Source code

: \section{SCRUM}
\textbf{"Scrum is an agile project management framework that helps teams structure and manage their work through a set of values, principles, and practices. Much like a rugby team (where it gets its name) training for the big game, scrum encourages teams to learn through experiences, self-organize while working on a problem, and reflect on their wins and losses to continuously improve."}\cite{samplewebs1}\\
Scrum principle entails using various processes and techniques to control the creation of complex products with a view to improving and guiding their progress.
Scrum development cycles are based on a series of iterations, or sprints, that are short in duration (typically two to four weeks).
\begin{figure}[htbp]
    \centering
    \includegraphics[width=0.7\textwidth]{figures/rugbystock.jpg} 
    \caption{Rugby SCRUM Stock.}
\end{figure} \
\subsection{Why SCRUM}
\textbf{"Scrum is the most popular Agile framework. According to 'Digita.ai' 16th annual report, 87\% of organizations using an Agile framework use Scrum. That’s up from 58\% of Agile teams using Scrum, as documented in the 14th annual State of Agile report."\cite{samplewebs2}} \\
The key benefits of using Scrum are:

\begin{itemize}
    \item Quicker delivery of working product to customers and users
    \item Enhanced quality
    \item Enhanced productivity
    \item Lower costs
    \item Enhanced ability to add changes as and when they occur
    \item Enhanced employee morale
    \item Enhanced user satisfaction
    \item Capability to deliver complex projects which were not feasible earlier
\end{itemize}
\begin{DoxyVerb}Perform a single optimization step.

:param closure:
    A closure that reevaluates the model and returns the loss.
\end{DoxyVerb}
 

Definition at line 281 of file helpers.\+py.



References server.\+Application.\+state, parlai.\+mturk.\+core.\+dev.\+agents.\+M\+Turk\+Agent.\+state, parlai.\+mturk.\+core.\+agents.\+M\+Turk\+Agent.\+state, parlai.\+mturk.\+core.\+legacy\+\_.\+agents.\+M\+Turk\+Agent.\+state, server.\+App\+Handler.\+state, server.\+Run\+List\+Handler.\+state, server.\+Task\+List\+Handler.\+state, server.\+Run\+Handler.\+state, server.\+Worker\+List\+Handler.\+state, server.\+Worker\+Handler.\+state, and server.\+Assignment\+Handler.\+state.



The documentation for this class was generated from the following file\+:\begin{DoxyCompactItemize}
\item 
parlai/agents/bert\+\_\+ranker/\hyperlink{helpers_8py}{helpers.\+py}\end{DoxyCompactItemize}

WORK TASK
Your task is to transcribe, with no changes, only the lines of the listing above that lie between the line holding "Scrum principle entails" and the line holding "Definition at line 281 of file helpers.\+py.", inclusive.

OUTPUT
Scrum principle entails using various processes and techniques to control the creation of complex products with a view to improving and guiding their progress.
Scrum development cycles are based on a series of iterations, or sprints, that are short in duration (typically two to four weeks).
\begin{figure}[htbp]
    \centering
    \includegraphics[width=0.7\textwidth]{figures/rugbystock.jpg} 
    \caption{Rugby SCRUM Stock.}
\end{figure} \
\subsection{Why SCRUM}
\textbf{"Scrum is the most popular Agile framework. According to 'Digita.ai' 16th annual report, 87\% of organizations using an Agile framework use Scrum. That’s up from 58\% of Agile teams using Scrum, as documented in the 14th annual State of Agile report."\cite{samplewebs2}} \\
The key benefits of using Scrum are:

\begin{itemize}
    \item Quicker delivery of working product to customers and users
    \item Enhanced quality
    \item Enhanced productivity
    \item Lower costs
    \item Enhanced ability to add changes as and when they occur
    \item Enhanced employee morale
    \item Enhanced user satisfaction
    \item Capability to deliver complex projects which were not feasible earlier
\end{itemize}
\begin{DoxyVerb}Perform a single optimization step.

:param closure:
    A closure that reevaluates the model and returns the loss.
\end{DoxyVerb}
 

Definition at line 281 of file helpers.\+py.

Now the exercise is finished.